Her locks were yellow and curled, her eyes blue and smiling, her face featly fashioned, the nose high and fairly set, the lips more red than cherry or rose in time of summer, her teeth white and small; her breasts so firm that they bore up the folds of her bodice as they had been two apples; so slim she was in the waist that your two hands might have clipped her, and the daisy flowers that brake beneath her as she went tip-toe, and that bent above her instep, seemed black against her feet, so white was the maiden. She came to the postern gate, and unbarred it, and went out through the streets of Biaucaire, keeping always on the shadowy side, for the moon was shining right clear, and so wandered she till she came to the tower where her lover lay. The tower was flanked with buttresses, and she cowered under one of them, wrapped in her mantle. Then thrust she her head through a crevice of the tower that was old and worn, and so heard she Aucassin wailing within, and making dole and lament for the sweet lady he loved so well.
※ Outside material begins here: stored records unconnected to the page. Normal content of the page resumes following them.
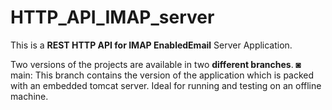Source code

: # HTTP_API_IMAP_server

This is a **REST HTTP API for IMAP EnabledEmail** Server Application.

Two versions of the projects are available in two **different branches**.
 ◙ main: This branch contains the version of the application which is packed with an embedded tomcat server. Ideal for running and testing on an offline machine.
 
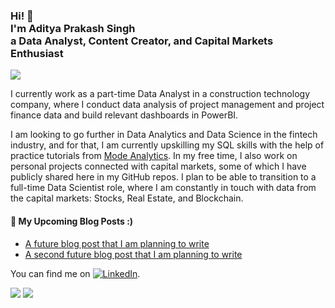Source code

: 
<h3>Hi! 👋<br> I'm Aditya Prakash Singh <br>a Data Analyst, Content Creator, and Capital Markets Enthusiast</h3>


<img src="https://i0.wp.com/petergrandich.com/wp-content/uploads/2019/08/stock-market-meme-20.jpg" resize=325,200>

I currently work as a part-time Data Analyst in a construction technology company, where I conduct data analysis of project management and project finance data and build relevant dashboards in PowerBI.

I am looking to go further in Data Analytics and Data Science in the fintech industry, and for that, I am currently upskilling my SQL skills with the help of practice tutorials from [Mode Analytics](https://mode.com/sql-tutorial/). In my free time, I also work on personal projects connected with capital markets, some of which I have publicly shared here in my GitHub repos. I plan to be able to transition to a full-time Data Scientist role, where I am constantly in touch with data from the capital markets: Stocks, Real Estate, and Blockchain.


<h4>📕 My Upcoming Blog Posts :) </h4>

<!-- BLOG-POST-LIST:START -->
- [A future blog post that I am planning to write](https://)
- [A second future blog post that I am planning to write](https://)
<!-- BLOG-POST-LIST:END -->


<!-- Actual text -->
You can find me on [![LinkedIn][1.1]][1].

<!-- Icons -->
[1.1]:<img height="50" src="https://cdn2.iconfinder.com/data/icons/social-icon-3/512/social_style_3_in-306.png">

<!-- Links to your social media accounts -->
[1]: https://www.linkedin.com/in/singhadityamech/


<img src="https://github-readme-stats.vercel.app/api?username=DDataDudeADi&show_icons=true"/>

<img src="https://github-readme-stats.vercel.app/api/top-langs?username=DDataDudeADi&layout=compact"/>





<!--
**DDataDudeADi/DDataDudeADi** is a ✨ _special_ ✨ repository because its `README.md` (this file) appears on your GitHub profile.

Here are some ideas to get you started:

- 🔭 I’m currently working on ...
- 🌱 I’m currently learning ...
- 👯 I’m looking to collaborate on ...
- 🤔 I’m looking for help with ...
- 💬 Ask me about ...
- 📫 How to reach me: ...
- 😄 Pronouns: ...
- ⚡ Fun fact: ...
-->
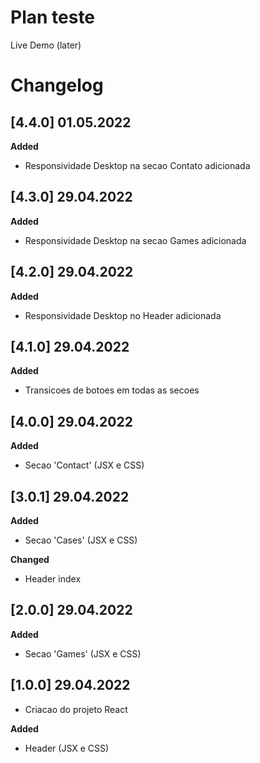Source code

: # Plan teste

Live Demo (later)

# Changelog

## [4.4.0] 01.05.2022

**Added**

- Responsividade Desktop na secao Contato adicionada

## [4.3.0] 29.04.2022

**Added**

- Responsividade Desktop na secao Games adicionada

## [4.2.0] 29.04.2022

**Added**

- Responsividade Desktop no Header adicionada

## [4.1.0] 29.04.2022

**Added**

- Transicoes de botoes em todas as secoes

## [4.0.0] 29.04.2022

**Added**

- Secao 'Contact' (JSX e CSS)

## [3.0.1] 29.04.2022

**Added**

- Secao 'Cases' (JSX e CSS)

**Changed**

- Header index

## [2.0.0] 29.04.2022

**Added**

- Secao 'Games' (JSX e CSS)

## [1.0.0] 29.04.2022

- Criacao do projeto React

**Added**

- Header (JSX e CSS)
And when she had listened to him she began to say:
Here one singeth:
Nicolete the bright of brow
On a pillar leanest thou,
All Aucassin’s wail dost hear
For his love that is so dear,
Then thou spakest, shrill and clear,
“Gentle knight withouten fear
Little good befalleth thee,
Little help of sigh or tear,
Ne’er shalt thou have joy
of me.
Never shalt thou win me; still
Am I held in evil will
Of thy father and thy kin,
Therefore must I cross the sea,
And another land must win.”
Then she cut her curls of gold,
Cast them in the dungeon hold,
Aucassin doth clasp them there,
Kissed the curls that were so fair,
Them doth in his bosom bear,
Then he wept, even as of old,
All for his love!
Then say they, speak they, tell they the Tale:
When Aucassin heard Nicolete say that she would pass into a far country, he was all in wrath.
“Fair sweet friend,” quoth he, “thou shalt not go, for then wouldst thou be my death. And the first man that saw thee and had the might withal, would take thee straightway into his bed to be his leman. And once thou camest into a man’s bed, and that bed not mine, wit ye well that I would not tarry till I had found a knife to pierce my heart and slay myself. Nay, verily, wait so long I would not: but would hurl myself on it so soon as I could find a wall, or a black stone, thereon would I dash my head so mightily, that the eyes would start, and my brain burst. Rather would I die even such a death, than know thou hadst lain in a man’s bed, and that bed not mine.”
“Aucassin,” she said, “I trow thou lovest me not as much as thou sayest, but I love thee more than thou lovest me.”
“Ah, fair sweet friend,” said Aucassin, “it may not be that thou shouldst love me even as I love thee. Woman may not love man as man loves woman, for a woman’s love lies in the glance of her eye, and the bud of her breast, and her foot’s tip-toe, but the love of man is in his heart planted, whence it can never issue forth and pass away.”